> [TASK TO COMPLETE]:
List all lines of the data that include the string "validation".

Collected data
┌────────

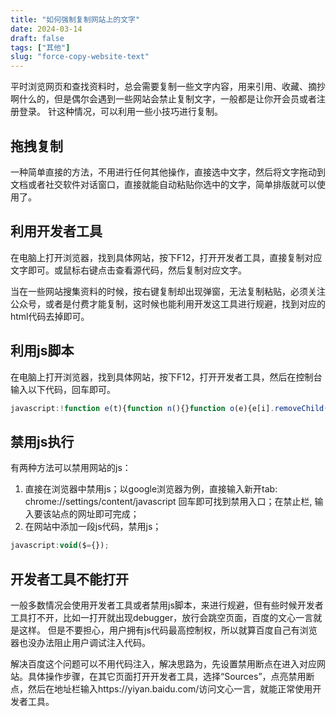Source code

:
 ```yaml
---
title: "如何强制复制网站上的文字"
date: 2024-03-14
draft: false
tags: ["其他"]
slug: "force-copy-website-text"
---
```


平时浏览网页和查找资料时，总会需要复制一些文字内容，用来引用、收藏、摘抄啊什么的，但是偶尔会遇到一些网站会禁止复制文字，一般都是让你开会员或者注册登录。
针这种情况，可以利用一些小技巧进行复制。

## 拖拽复制
一种简单直接的方法，不用进行任何其他操作，直接选中文字，然后将文字拖动到文档或者社交软件对话窗口，直接就能自动粘贴你选中的文字，简单排版就可以使用了。

## 利用开发者工具
在电脑上打开浏览器，找到具体网站，按下F12，打开开发者工具，直接复制对应文字即可。或鼠标右键点击查看源代码，然后复制对应文字。

当在一些网站搜集资料的时候，按右键复制却出现弹窗，无法复制粘贴，必须关注公众号，或者是付费才能复制，这时候也能利用开发这工具进行规避，找到对应的html代码去掉即可。

## 利用js脚本
在电脑上打开浏览器，找到具体网站，按下F12，打开开发者工具，然后在控制台输入以下代码，回车即可。
```javascript
javascript:!function e(t){function n(){}function o(e){e[i].removeChild(e)}function r(e){return[].slice.call(t.querySelectorAll(e))}function c(t){function n(){s(function(){if(!o)try{var n=t.contentDocument;n.body.childNodes.length&&(o=1,e(n))}catch(e){o=0}},100)}a[l](function(e){t['on'+e]=null});var o;n(),t.οnlοad=n}for(var i='parentNode',l='forEach',a='contextmenu dragstart selectstart select copy beforecopy mouseup mousedown'.split(' '),u=setTimeout(n,0);u>=0;u--)clearTimeout(u);for(u=setInterval(n,1e8);u>=0;u--)clearInterval(u);var s=setTimeout;setTimeout=setInterval=n,r('script')[l](o);var m=[];r('iframe,frame')[l](function(e){m.push(e),e[i].replaceChild(t.createElement('script'),e)});var f=t.documentElement.innerHTML;t.open(),t.write('<!DOCTYPE html>'),t.close(),t.documentElement.innerHTML=f,r('script')[l](function(e){e[i].replaceChild(m.shift(),e)}),r('*')[l](c),c(t),a[l](function(e){t.addEventListener(e,function(e){e.stopPropagation()},!0)});var p=t.createElement('style');p.innerHTML='*{-webkit-user-select:text!important;-moz-user-select:text!important;user-select:text!important;}',t.body.appendChild(p)}(document);
```

## 禁用js执行
有两种方法可以禁用网站的js：
1. 直接在浏览器中禁用js；以google浏览器为例，直接输入新开tab: chrome://settings/content/javascript 回车即可找到禁用入口；在禁止栏, 输入要该站点的网址即可完成；
2. 在网站中添加一段js代码，禁用js；
```javascript
javascript:void($={});
```

## 开发者工具不能打开
一般多数情况会使用开发者工具或者禁用js脚本，来进行规避，但有些时候开发者工具打不开，比如一打开就出现debugger，放行会跳空页面，百度的文心一言就是这样。 但是不要担心，用户拥有js代码最高控制权，所以就算百度自己有浏览器也没办法阻止用户调试注入代码。

解决百度这个问题可以不用代码注入，解决思路为，先设置禁用断点在进入对应网站。具体操作步骤，在其它页面打开开发者工具，选择“Sources”，点亮禁用断点，然后在地址栏输入https://yiyan.baidu.com/访问文心一言，就能正常使用开发者工具。






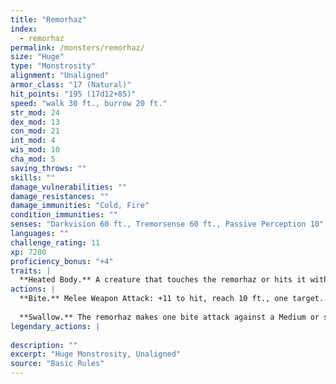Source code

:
 ```yaml
---
title: "Remorhaz"
index:
  - remorhaz
permalink: /monsters/remorhaz/
size: "Huge"
type: "Monstrosity"
alignment: "Unaligned"
armor_class: "17 (Natural)"
hit_points: "195 (17d12+85)"
speed: "walk 30 ft., burrow 20 ft."
str_mod: 24
dex_mod: 13
con_mod: 21
int_mod: 4
wis_mod: 10
cha_mod: 5
saving_throws: ""
skills: ""
damage_vulnerabilities: ""
damage_resistances: ""
damage_immunities: "Cold, Fire"
condition_immunities: ""
senses: "Darkvision 60 ft., Tremorsense 60 ft., Passive Perception 10"
languages: ""
challenge_rating: 11
xp: 7200
proficiency_bonus: "+4"
traits: |
  **Heated Body.** A creature that touches the remorhaz or hits it with a melee attack while within 5 feet of it takes 10 (3d6) fire damage.
actions: |
  **Bite.** Melee Weapon Attack: +11 to hit, reach 10 ft., one target. Hit: 40 (6d10 + 7) piercing damage plus 10 (3d6) fire damage. If the target is a creature, it is grappled (escape DC 17). Until this grapple ends, the target is restrained, and the remorhaz can't bite another target.
  
  **Swallow.** The remorhaz makes one bite attack against a Medium or smaller creature it is grappling. If the attack hits, that creature takes the bite's damage and is swallowed, and the grapple ends. While swallowed, the creature is blinded and restrained, it has total cover against attacks and other effects outside the remorhaz, and it takes 21 (6d6) acid damage at the start of each of the remorhaz's turns. If the remorhaz takes 30 damage or more on a single turn from a creature inside it, the remorhaz must succeed on a DC 15 Constitution saving throw at the end of that turn or regurgitate all swallowed creatures, which fall prone in a space within 10 feet of the remorhaz. If the remorhaz dies, a swallowed creature is no longer restrained by it and can escape from the corpse using 15 feet of movement, exiting prone.  
legendary_actions: |
  
description: ""
excerpt: "Huge Monstrosity, Unaligned"
source: "Basic Rules"
---
```

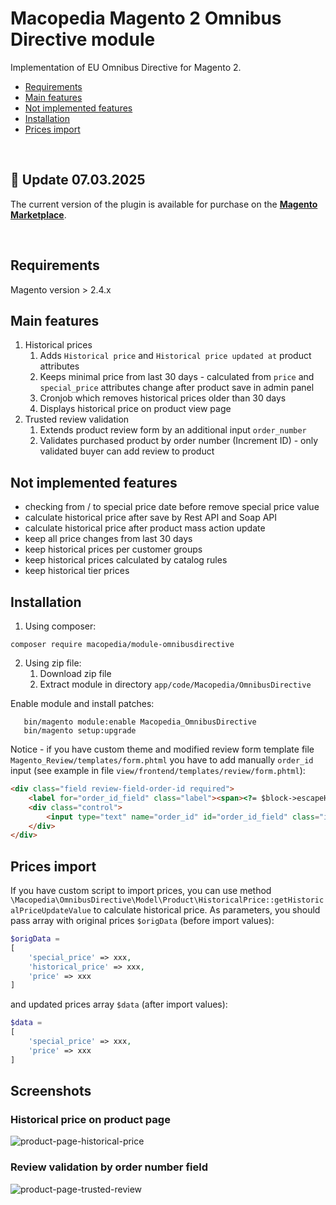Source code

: # Macopedia Magento 2 Omnibus Directive module

Implementation of EU Omnibus Directive for Magento 2.

 - [Requirements](#requirements)
 - [Main features](#main-features)
 - [Not implemented features](#not-implemented-features)
 - [Installation](#installation)
 - [Prices import](#prices-import)

</br>

## :rocket: Update 07.03.2025

The current version of the plugin is available for purchase on the <a href="https://commercemarketplace.adobe.com/macopedia-module-omnibusdirective.html" target="_blank"><strong>Magento Marketplace</strong></a>.

</br>

## Requirements

   Magento version > 2.4.x

## Main features

1. Historical prices
   1. Adds `Historical price` and `Historical price updated at` product attributes
   2. Keeps minimal price from last 30 days - calculated from `price` and `special_price` attributes change after product save in admin panel
   3. Cronjob which removes historical prices older than 30 days
   4. Displays historical price on product view page
2. Trusted review validation
   1. Extends product review form by an additional input `order_number`
   2. Validates purchased product by order number (Increment ID) - only validated buyer can add review to product

## Not implemented features

- checking from / to special price date before remove special price value
- calculate historical price after save by Rest API and Soap API
- calculate historical price after product mass action update
- keep all price changes from last 30 days
- keep historical prices per customer groups
- keep historical prices calculated by catalog rules
- keep historical tier prices

## Installation

1. Using composer: 

```
composer require macopedia/module-omnibusdirective
```

2. Using zip file:
   1. Download zip file
   2. Extract module in directory `app/code/Macopedia/OmnibusDirective`

Enable module and install patches:
```
   bin/magento module:enable Macopedia_OmnibusDirective
   bin/magento setup:upgrade
```


Notice - if you have custom theme and modified review form template file `Magento_Review/templates/form.phtml` you have to add manually `order_id` input (see example in file `view/frontend/templates/review/form.phtml`):

```html
<div class="field review-field-order-id required">
    <label for="order_id_field" class="label"><span><?= $block->escapeHtml(__('Order number')) ?></span></label>
    <div class="control">
        <input type="text" name="order_id" id="order_id_field" class="input-text" data-validate="{required:true}" data-bind="value: review().order_id" />
    </div>
</div>
```

## Prices import

If you have custom script to import prices, you can use method `\Macopedia\OmnibusDirective\Model\Product\HistoricalPrice::getHistoricalPriceUpdateValue` to calculate historical price.
As parameters, you should pass array with original prices `$origData` (before import values):

```php
$origData = 
[
    'special_price' => xxx,
    'historical_price' => xxx,
    'price' => xxx
]
```

and updated prices array `$data` (after import values):

```php
$data = 
[
    'special_price' => xxx,
    'price' => xxx
]
```

## Screenshots
### Historical price on product page

![product-page-historical-price](https://user-images.githubusercontent.com/7571848/182821364-06fd096a-2c35-4398-9bfd-2971ab62b4e1.png)

### Review validation by order number field

![product-page-trusted-review](https://user-images.githubusercontent.com/7571848/182821384-b5a2d609-db29-4f88-a64a-05ecb59247af.png)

└────────

> [ANSWER TO THE PROBLEM]:
2. Trusted review validation
### Review validation by order number field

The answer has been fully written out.